I don't know if this article has been posted elsewhere but I think it's an interesting postmortem on the international left of the last 20-ish years. I don't agree with all of the author's conclusions but I think it identifies some of the issues that have led to the left's failures and what might be learned in building a strategy going forward. The points about organization and rupture I thought were especially pertinent.

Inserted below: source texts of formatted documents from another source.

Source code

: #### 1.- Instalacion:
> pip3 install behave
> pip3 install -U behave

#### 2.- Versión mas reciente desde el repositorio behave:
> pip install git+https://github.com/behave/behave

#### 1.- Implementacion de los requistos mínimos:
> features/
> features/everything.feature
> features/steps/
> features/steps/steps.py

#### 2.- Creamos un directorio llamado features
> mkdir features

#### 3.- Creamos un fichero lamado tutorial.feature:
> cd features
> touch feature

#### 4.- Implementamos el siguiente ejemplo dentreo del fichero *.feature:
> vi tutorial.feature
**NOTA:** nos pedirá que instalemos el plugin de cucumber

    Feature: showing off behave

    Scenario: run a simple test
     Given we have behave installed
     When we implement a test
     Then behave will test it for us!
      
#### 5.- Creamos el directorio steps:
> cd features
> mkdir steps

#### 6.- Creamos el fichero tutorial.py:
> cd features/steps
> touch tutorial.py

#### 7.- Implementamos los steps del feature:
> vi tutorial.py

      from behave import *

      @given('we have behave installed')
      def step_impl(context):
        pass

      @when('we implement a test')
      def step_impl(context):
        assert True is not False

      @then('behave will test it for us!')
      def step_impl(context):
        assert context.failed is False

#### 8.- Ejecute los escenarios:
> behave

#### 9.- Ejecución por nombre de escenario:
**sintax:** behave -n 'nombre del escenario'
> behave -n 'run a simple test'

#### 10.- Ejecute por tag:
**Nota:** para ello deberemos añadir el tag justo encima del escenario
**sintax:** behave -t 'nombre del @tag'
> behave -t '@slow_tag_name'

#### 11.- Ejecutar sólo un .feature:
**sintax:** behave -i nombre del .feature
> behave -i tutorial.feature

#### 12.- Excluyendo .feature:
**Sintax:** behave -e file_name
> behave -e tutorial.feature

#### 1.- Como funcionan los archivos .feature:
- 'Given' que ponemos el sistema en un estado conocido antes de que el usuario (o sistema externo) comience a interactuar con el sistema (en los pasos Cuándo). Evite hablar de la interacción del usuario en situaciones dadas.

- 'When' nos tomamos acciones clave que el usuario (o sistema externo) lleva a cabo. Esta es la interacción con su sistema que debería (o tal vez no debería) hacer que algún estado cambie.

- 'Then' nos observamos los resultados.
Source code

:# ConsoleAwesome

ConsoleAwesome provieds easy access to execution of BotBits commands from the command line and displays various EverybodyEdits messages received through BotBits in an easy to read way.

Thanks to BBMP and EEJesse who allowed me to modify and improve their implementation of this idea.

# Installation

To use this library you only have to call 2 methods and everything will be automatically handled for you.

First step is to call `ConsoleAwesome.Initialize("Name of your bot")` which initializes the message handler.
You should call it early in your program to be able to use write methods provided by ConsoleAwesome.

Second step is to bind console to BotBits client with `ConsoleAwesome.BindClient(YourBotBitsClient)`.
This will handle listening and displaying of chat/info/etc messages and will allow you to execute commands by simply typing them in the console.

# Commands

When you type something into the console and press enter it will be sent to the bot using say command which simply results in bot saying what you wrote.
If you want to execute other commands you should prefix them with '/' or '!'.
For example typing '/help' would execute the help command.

Omlets with Eggshells: On the Failure of the Millennial Left by Alex Hochuli
Meanwhile, though Cutrone underplays the specific problems of organization of our age—specifically the decline of associationism—his essays are useful for urging historical thinking. Millennials “blew their chance to relate to history in new ways that challenged and tasked them beyond post-60s doxa.” Instead, the millennial Left, in both protest and populist phases, evince a nostalgic quality, whether in pushing for a new New Deal or (much worse) replaying 1960s hippie protests or 1980s “resistance” to neoliberalism. These practices and beliefs “do not augur new possibilities but hold to old memories from a time when many if not most were not yet even alive. Its spectral—unreal—quality is evident.”
We should be alert to a troubling fact: over the past one hundred years, the left has mostly arrived post-festum, certainly in the West. It plays a role in ushering in a new era, then attacks the new era, and finally finds itself nostalgic for it. So the Left attacked the stultifying welfare-warfare state in the 1960s in the name of individualism, actions which, despite their intentions, laid the ground for neoliberalism once the postwar order fell into crisis. The Left then set up its stall as the resistance against the reorganization of capitalism along neoliberal lines, accompanied by the most forceful, moralized rhetoric in defense of society against individualism. Finally, the Left finds itself neoliberalism’s last defenders in the face of so-called right-populism in the form of Trump, Le Pen, Brexit, Vox, Fratelli d’Italia, or what have you. The Left may not defend neoliberal policies, but it holds to neoliberal or neoliberalized organizations and institutions, be it the Democratic Party or the EU or the university or the NGO.